_RECORD EXCERPTS:_
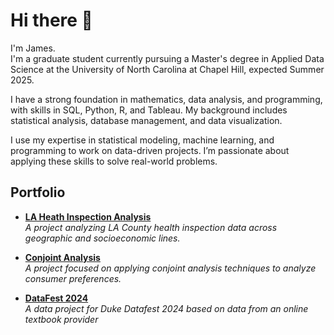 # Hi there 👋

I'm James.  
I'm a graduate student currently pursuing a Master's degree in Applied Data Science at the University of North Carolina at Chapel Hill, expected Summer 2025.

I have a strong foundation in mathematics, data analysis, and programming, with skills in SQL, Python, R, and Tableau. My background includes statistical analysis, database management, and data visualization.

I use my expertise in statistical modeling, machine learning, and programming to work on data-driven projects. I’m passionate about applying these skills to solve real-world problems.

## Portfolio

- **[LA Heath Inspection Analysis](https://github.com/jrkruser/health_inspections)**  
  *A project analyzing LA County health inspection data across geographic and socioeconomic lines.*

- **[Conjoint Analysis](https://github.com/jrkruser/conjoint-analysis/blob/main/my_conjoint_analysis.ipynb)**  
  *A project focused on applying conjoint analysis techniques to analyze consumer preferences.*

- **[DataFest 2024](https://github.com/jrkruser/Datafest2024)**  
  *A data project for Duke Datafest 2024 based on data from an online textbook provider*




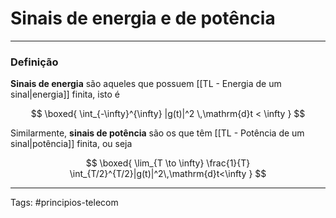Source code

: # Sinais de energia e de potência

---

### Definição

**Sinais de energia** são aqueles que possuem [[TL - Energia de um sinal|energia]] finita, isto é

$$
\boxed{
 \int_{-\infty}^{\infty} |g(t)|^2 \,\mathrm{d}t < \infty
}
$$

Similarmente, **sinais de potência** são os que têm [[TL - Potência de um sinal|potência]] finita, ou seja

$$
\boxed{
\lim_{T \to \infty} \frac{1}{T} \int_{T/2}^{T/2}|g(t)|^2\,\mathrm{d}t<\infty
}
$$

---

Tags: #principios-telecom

* * *

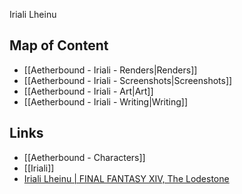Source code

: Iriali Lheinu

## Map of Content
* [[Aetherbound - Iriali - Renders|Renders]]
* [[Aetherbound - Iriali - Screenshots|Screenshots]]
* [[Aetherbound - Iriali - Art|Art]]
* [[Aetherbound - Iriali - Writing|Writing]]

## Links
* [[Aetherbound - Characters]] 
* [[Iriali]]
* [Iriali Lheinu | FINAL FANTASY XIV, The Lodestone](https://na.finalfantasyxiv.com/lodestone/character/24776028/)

_THE PROBLEM:_
Look through the data above. Each line containing the word "sinal" needs to be copied.

_TASK SOLUTION:_
**Sinais de energia** são aqueles que possuem [[TL - Energia de um sinal|energia]] finita, isto é
Similarmente, **sinais de potência** são os que têm [[TL - Potência de um sinal|potência]] finita, ou seja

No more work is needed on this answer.